Two law professors have released detailed data on law schools on their Web site. They say their goal is "to facilitate rigorous, comprehensive, and transparent empirical analysis of law schools and legal education." The data, from the Official Guide to ABA-Approved Law Schools, includes information on law school faculties, curriculum, enrollment, the ethnicity of students, tuition, living expenses, GPA and LSAT scores, attrition, grants, scholarships and student employment after law school. The data has been available on the American Bar Association's Web site, but the professors, Bill Henderson of Indiana University and Andrew Morriss of the University of Illinois, massaged it to make it easier to analyze. The professors recently wrote a column for The American Lawyer defending U.S. News & World Report's law school rankings.The rankings, which attempt to name the nation's best law schools, are despised by many law school faculty and administrators. So much so that one professor created his own rankings, which purport to be better because they place more emphasis on academics, while another developed The Law School Ranking Game, an attempt to prove the rankings are so arbitrary as to be meaningless. The rankings have spawned critical academic papers, including one that discusses the lengths to which some schools may go to boost their rank. Henderson and Morriss, however, argue that law schools have only themselves to blame:
U.S. News is influential among prospective students at least in part because the magazine does what the law schools don't: give law students easy-to-compare information that sheds light on their long-term employment prospects. Law schools could easily supply that information themselves, but they choose not to. In fact, as the collective head shaking about the rankings has increased, the growth of the large law firm sector—which pay salaries that justify the rapidly escalating cost of legal education—has made the rankings more important.
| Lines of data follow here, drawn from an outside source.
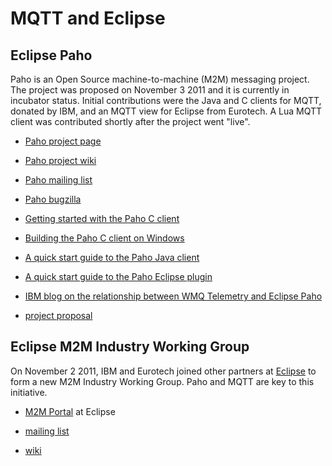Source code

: # MQTT and Eclipse

## Eclipse Paho

Paho is an Open Source machine-to-machine (M2M) messaging project. The project was proposed on November 3 2011 and it is currently in incubator status. Initial contributions were the Java and C clients for MQTT, donated by IBM, and an MQTT view for Eclipse from Eurotech. A Lua MQTT client was contributed shortly after the project went "live".


*  [Paho project page](http://www.eclipse.org/paho/)

*  [Paho project wiki](http://wiki.eclipse.org/Paho)

*  [Paho mailing list](https///dev.eclipse.org/mailman/listinfo/paho-dev)

*  [Paho bugzilla](https///bugs.eclipse.org/bugs/buglist.cgi?query_format=advanced;bug_status=UNCONFIRMED;bug_status=NEW;bug_status=ASSIGNED;bug_status=REOPENED;product=Paho;list_id=1770544)


*  [Getting started with the Paho C client](http://andypiper.co.uk/2012/03/10/paho-gets-started/)

*  [Building the Paho C client on Windows](http://unimatrixseven.blogspot.com/2012/03/compiling-eclipse-paho-mqtt-c-client-in.html)

*  [A quick start guide to the Paho Java client](http://mobilave.info/blog/2012/Quick_start_guide_for_the_Paho_MQTT_Java_Client.html)

*  [A quick start guide to the Paho Eclipse plugin](http://mobilave.info/blog/2012/Quick_start_guide_for_the_Eclipse_Paho_Plug-in.html)


*  [IBM blog on the relationship between WMQ Telemetry and Eclipse Paho](https///www.ibm.com/developerworks/mydeveloperworks/blogs/messaging/entry/eclipse_paho_mqtt_websphere_mq_what_s_linking_these9)

*  [project proposal](http://www.eclipse.org/proposals/technology.paho/)

## Eclipse M2M Industry Working Group

On November 2 2011, IBM and Eurotech joined other partners at [Eclipse](http://eclipse.org) to form a new M2M Industry Working Group. Paho and MQTT are key to this initiative.

*  [M2M Portal](http://m2m.eclipse.org/) at Eclipse

*  [mailing list](https///dev.eclipse.org/mailman/listinfo/m2m-iwg)

*  [wiki](http://wiki.eclipse.org/Machine-to-Machine)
Our research suggests that prospective students care a great deal about their post–law school employment and bar passage prospects—information that law schools could readily compile and supply. We found that rather than work to provide applicants with the kind of information they say they want and need, law schools tend to report information in a manner that undermines the applicants' ability to engage in meaningful comparative assessments on measures that matter. These practices, which range from puffery to borderline deceit, are all aimed at improving their U.S. News rankings. As a result, even as the rankings have become more important, they have become less reliable.